* _Task instructions_: For the string "свойства", search the entries below and copy every line where it appears.

* _Supplied data_:
^^^^^^^^^^^^^^^^
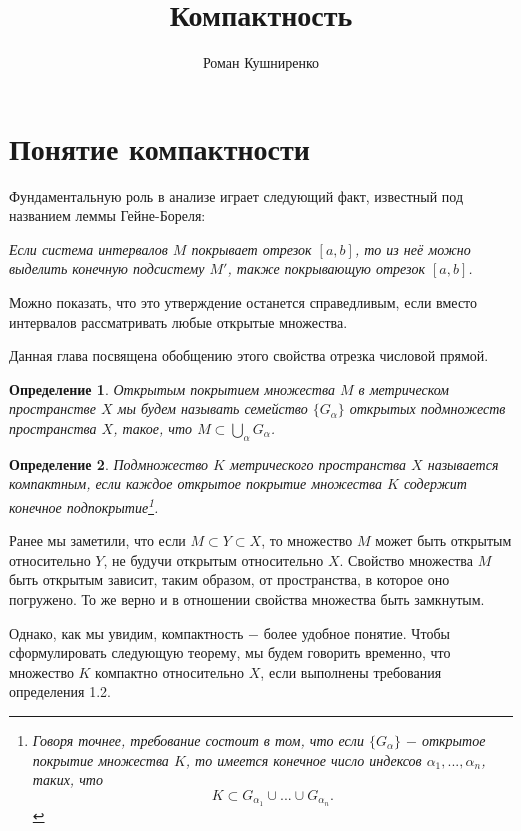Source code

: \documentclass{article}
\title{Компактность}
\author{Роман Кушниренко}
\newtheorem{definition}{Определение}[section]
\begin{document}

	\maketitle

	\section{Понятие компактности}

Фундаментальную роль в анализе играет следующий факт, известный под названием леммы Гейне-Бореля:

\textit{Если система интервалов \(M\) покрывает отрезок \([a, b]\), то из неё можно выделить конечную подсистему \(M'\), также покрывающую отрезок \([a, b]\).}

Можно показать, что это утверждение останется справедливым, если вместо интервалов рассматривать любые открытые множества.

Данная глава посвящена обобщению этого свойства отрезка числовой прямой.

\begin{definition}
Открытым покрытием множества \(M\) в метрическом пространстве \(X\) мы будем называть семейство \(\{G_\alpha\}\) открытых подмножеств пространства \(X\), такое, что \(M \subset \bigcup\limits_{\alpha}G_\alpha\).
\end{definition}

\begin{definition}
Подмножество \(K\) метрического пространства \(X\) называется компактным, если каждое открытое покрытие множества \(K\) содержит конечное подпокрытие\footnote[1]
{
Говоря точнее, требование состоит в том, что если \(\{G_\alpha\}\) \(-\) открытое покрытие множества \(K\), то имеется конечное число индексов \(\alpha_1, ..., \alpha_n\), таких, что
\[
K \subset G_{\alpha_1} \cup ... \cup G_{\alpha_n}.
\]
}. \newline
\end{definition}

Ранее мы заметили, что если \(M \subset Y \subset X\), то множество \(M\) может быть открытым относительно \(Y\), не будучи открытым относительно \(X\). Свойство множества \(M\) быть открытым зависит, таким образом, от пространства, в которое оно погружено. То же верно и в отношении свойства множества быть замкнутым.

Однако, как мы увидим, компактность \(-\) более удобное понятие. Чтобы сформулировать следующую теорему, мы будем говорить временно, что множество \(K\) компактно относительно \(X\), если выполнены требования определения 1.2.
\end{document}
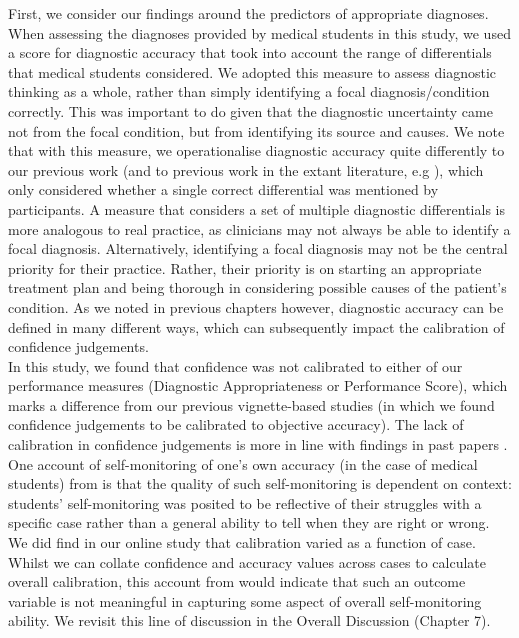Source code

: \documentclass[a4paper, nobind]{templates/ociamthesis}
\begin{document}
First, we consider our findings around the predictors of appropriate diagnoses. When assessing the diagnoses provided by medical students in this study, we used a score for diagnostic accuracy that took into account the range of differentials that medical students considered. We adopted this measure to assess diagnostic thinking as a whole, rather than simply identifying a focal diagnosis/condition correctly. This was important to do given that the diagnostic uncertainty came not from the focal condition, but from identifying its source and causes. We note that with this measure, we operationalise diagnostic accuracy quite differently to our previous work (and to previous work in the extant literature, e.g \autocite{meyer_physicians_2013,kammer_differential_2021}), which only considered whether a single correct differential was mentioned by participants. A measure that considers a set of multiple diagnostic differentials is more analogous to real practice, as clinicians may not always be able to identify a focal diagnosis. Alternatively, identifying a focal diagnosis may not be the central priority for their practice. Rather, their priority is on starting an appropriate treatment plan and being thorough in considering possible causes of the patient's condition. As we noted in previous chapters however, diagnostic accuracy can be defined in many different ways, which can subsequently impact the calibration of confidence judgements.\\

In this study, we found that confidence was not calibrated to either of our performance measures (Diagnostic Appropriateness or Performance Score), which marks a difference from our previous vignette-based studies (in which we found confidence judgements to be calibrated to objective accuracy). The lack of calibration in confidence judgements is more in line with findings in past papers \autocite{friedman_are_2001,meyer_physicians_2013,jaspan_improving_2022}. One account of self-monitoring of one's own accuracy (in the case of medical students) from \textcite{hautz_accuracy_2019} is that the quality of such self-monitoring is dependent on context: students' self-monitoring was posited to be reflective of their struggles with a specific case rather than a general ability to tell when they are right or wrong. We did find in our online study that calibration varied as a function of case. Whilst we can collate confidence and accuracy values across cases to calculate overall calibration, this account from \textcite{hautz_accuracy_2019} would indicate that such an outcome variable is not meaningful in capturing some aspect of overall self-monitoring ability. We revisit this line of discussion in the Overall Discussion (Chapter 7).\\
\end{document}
^^^^^^^^^^^^^^^^
* _Response_:
Данная глава посвящена обобщению этого свойства отрезка числовой прямой.
Ранее мы заметили, что если \(M \subset Y \subset X\), то множество \(M\) может быть открытым относительно \(Y\), не будучи открытым относительно \(X\). Свойство множества \(M\) быть открытым зависит, таким образом, от пространства, в которое оно погружено. То же верно и в отношении свойства множества быть замкнутым.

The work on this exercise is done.